**What is expected**
Quote every line below exactly and skip any picture.

**** Records for this exercise

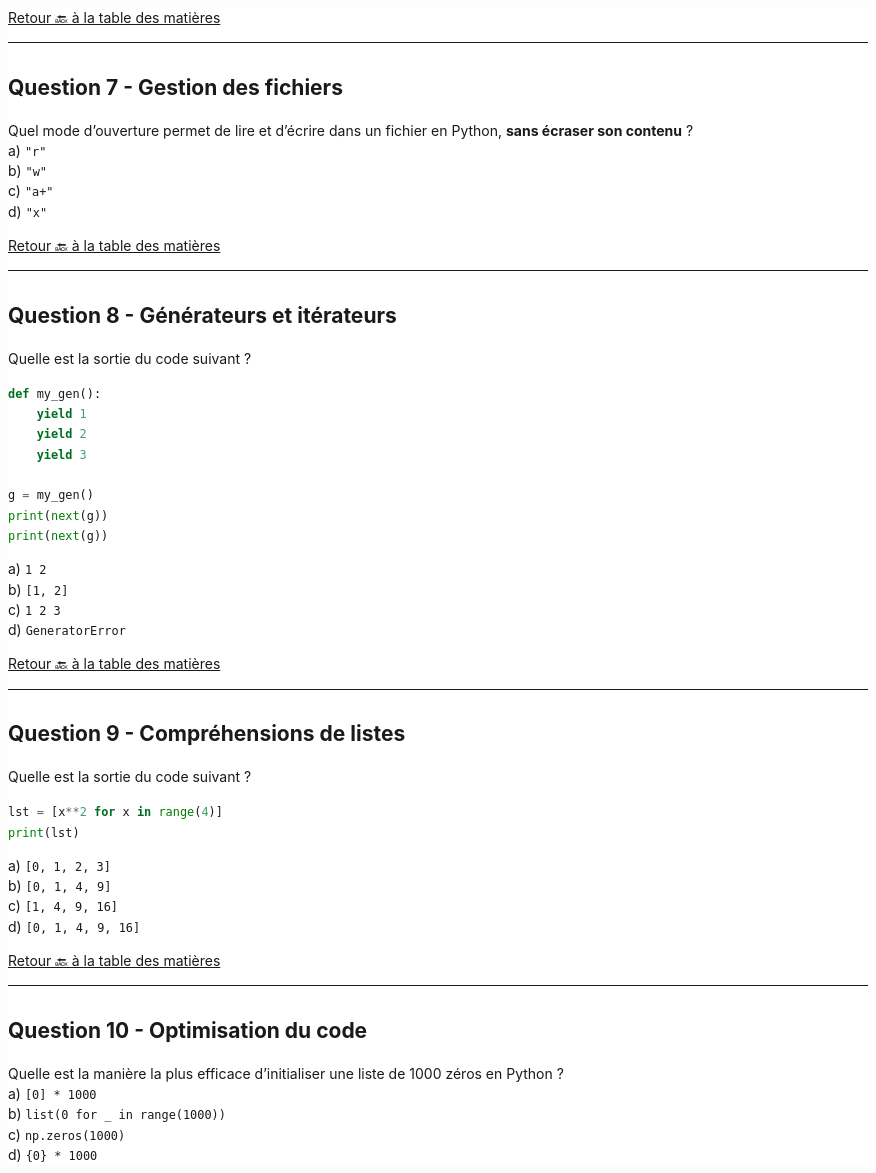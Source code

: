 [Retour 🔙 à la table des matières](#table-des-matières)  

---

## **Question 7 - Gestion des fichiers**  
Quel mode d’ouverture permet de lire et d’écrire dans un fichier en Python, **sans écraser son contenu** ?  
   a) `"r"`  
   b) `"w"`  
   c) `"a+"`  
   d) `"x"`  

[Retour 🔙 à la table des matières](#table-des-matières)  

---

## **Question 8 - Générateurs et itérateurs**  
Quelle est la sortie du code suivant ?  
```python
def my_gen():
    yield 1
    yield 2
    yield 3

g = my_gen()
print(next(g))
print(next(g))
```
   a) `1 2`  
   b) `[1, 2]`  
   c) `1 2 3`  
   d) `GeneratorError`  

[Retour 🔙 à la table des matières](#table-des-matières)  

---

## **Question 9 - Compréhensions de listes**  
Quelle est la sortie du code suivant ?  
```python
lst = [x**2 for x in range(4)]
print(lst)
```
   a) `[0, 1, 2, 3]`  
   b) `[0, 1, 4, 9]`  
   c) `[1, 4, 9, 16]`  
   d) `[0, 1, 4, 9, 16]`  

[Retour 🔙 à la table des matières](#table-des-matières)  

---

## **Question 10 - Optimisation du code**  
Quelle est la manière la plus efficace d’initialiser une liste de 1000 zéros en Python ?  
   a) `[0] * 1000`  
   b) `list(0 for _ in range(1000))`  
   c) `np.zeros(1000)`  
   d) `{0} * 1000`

********

**Solution for this task**
Source code

: [Retour 🔙 à la table des matières](#table-des-matières)  

---

## **Question 7 - Gestion des fichiers**  
Quel mode d’ouverture permet de lire et d’écrire dans un fichier en Python, **sans écraser son contenu** ?  
   a) `"r"`  
   b) `"w"`  
   c) `"a+"`  
   d) `"x"`  

[Retour 🔙 à la table des matières](#table-des-matières)  

---

## **Question 8 - Générateurs et itérateurs**  
Quelle est la sortie du code suivant ?  
```python
def my_gen():
    yield 1
    yield 2
    yield 3

g = my_gen()
print(next(g))
print(next(g))
```
   a) `1 2`  
   b) `[1, 2]`  
   c) `1 2 3`  
   d) `GeneratorError`  

[Retour 🔙 à la table des matières](#table-des-matières)  

---

## **Question 9 - Compréhensions de listes**  
Quelle est la sortie du code suivant ?  
```python
lst = [x**2 for x in range(4)]
print(lst)
```
   a) `[0, 1, 2, 3]`  
   b) `[0, 1, 4, 9]`  
   c) `[1, 4, 9, 16]`  
   d) `[0, 1, 4, 9, 16]`  

[Retour 🔙 à la table des matières](#table-des-matières)  

---

## **Question 10 - Optimisation du code**  
Quelle est la manière la plus efficace d’initialiser une liste de 1000 zéros en Python ?  
   a) `[0] * 1000`  
   b) `list(0 for _ in range(1000))`  
   c) `np.zeros(1000)`  
   d) `{0} * 1000`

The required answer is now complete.